======== Study material
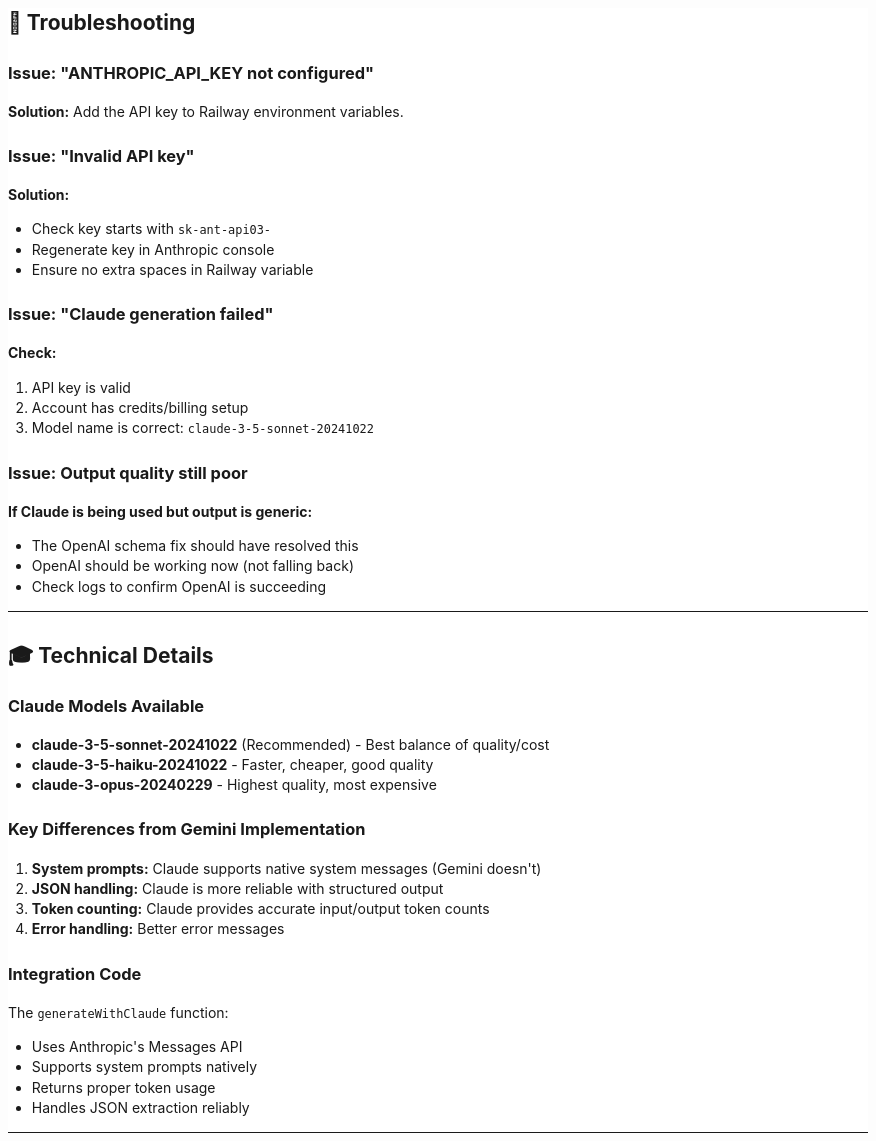 
## 🐛 **Troubleshooting**

### **Issue: "ANTHROPIC_API_KEY not configured"**

**Solution:** Add the API key to Railway environment variables.

### **Issue: "Invalid API key"**

**Solution:** 
- Check key starts with `sk-ant-api03-`
- Regenerate key in Anthropic console
- Ensure no extra spaces in Railway variable

### **Issue: "Claude generation failed"**

**Check:**
1. API key is valid
2. Account has credits/billing setup
3. Model name is correct: `claude-3-5-sonnet-20241022`

### **Issue: Output quality still poor**

**If Claude is being used but output is generic:**
- The OpenAI schema fix should have resolved this
- OpenAI should be working now (not falling back)
- Check logs to confirm OpenAI is succeeding

---

## 🎓 **Technical Details**

### **Claude Models Available**

- **claude-3-5-sonnet-20241022** (Recommended) - Best balance of quality/cost
- **claude-3-5-haiku-20241022** - Faster, cheaper, good quality
- **claude-3-opus-20240229** - Highest quality, most expensive

### **Key Differences from Gemini Implementation**

1. **System prompts:** Claude supports native system messages (Gemini doesn't)
2. **JSON handling:** Claude is more reliable with structured output
3. **Token counting:** Claude provides accurate input/output token counts
4. **Error handling:** Better error messages

### **Integration Code**

The `generateWithClaude` function:
- Uses Anthropic's Messages API
- Supports system prompts natively
- Returns proper token usage
- Handles JSON extraction reliably

---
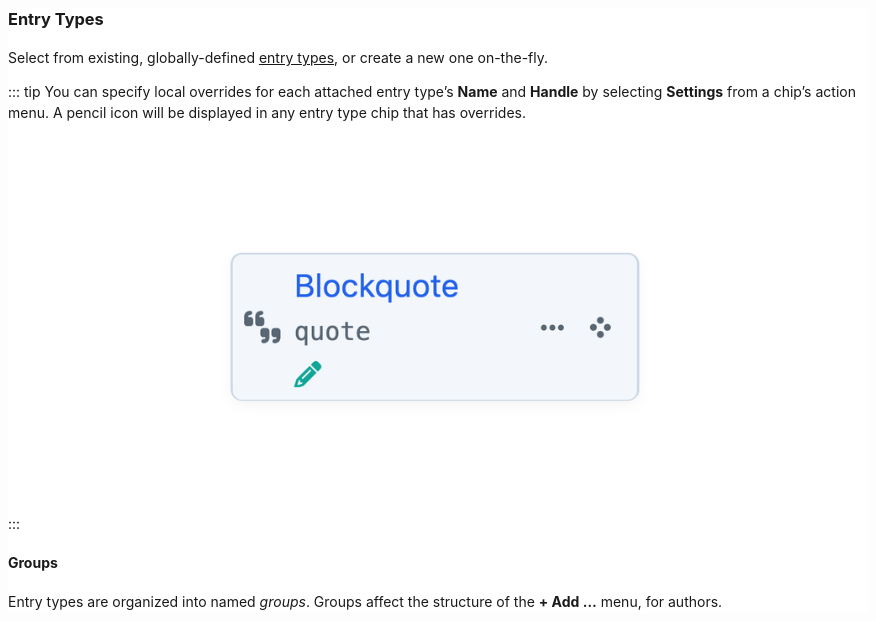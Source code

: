 ### Entry Types

Select from existing, globally-defined [entry types](../element-types/entries.md#entry-types), or create a new one on-the-fly.

::: tip
You can specify local overrides for each attached entry type’s **Name** and **Handle** by selecting **Settings** from a chip’s action <Icon kind="ellipses" /> menu. <Since ver="5.6.0" feature="Contextual entry type name and handle overrides" /> A pencil icon will be displayed in any entry type chip that has overrides.

![An entry type chip with a pencil icon indicating its name or handle have been overridden](../../images/fields-matrix-settings-entry-type-overrides.png)
:::

#### Groups <Since ver="5.8.0" feature="Grouped entry types in Matrix fields" />

Entry types are organized into named _groups_.
Groups affect the structure of the **+ Add …** menu, for authors.
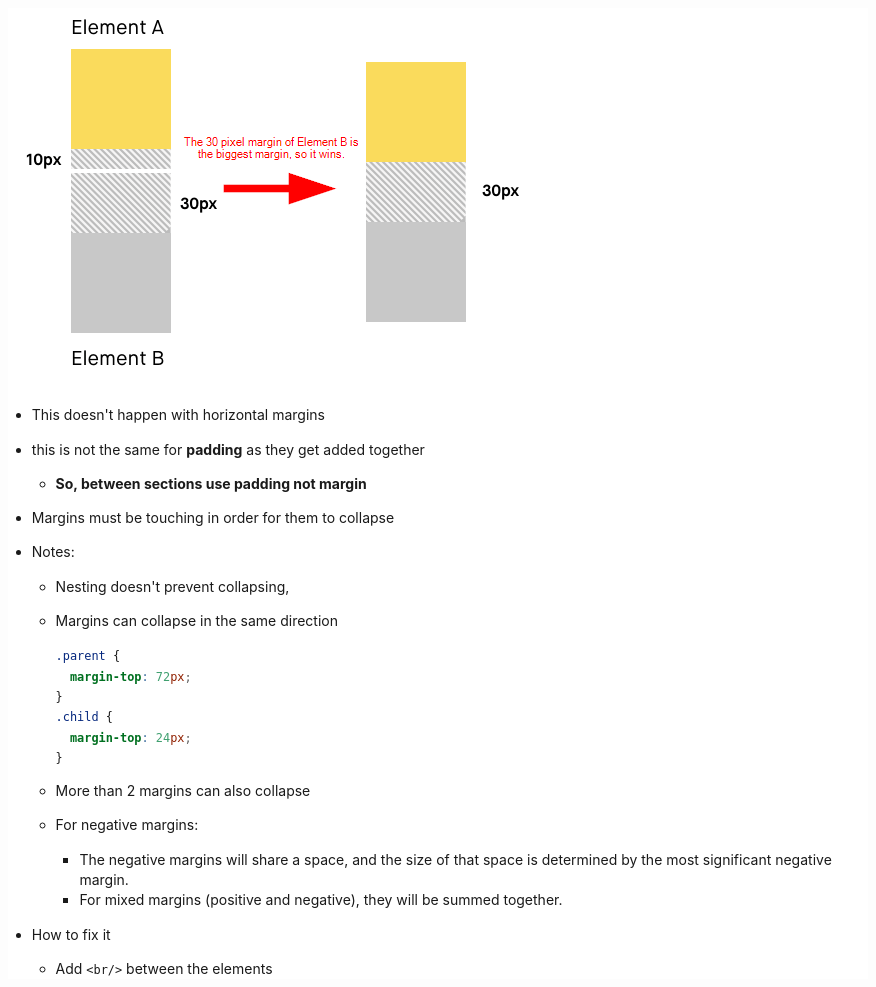  ![Margin Collapse](./img/collapsing-margins-1.png)

  - This doesn't happen with horizontal margins
  - this is not the same for **padding** as they get added together
    - **So, between sections use padding not margin**

- Margins must be touching in order for them to collapse

- Notes:

  - Nesting doesn't prevent collapsing,
  - Margins can collapse in the same direction

    ```css
    .parent {
      margin-top: 72px;
    }
    .child {
      margin-top: 24px;
    }
    ```

  - More than 2 margins can also collapse
  - For negative margins:
    - The negative margins will share a space, and the size of that space is determined by the most significant negative margin.
    - For mixed margins (positive and negative), they will be summed together.

- How to fix it

  - Add `<br/>` between the elements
================
* **Problem to solve**: If a line of the records above holds the word "that", show it.

* **Task solution**:
You can specify local overrides for each attached entry type’s **Name** and **Handle** by selecting **Settings** from a chip’s action <Icon kind="ellipses" /> menu. <Since ver="5.6.0" feature="Contextual entry type name and handle overrides" /> A pencil icon will be displayed in any entry type chip that has overrides.
    - The negative margins will share a space, and the size of that space is determined by the most significant negative margin.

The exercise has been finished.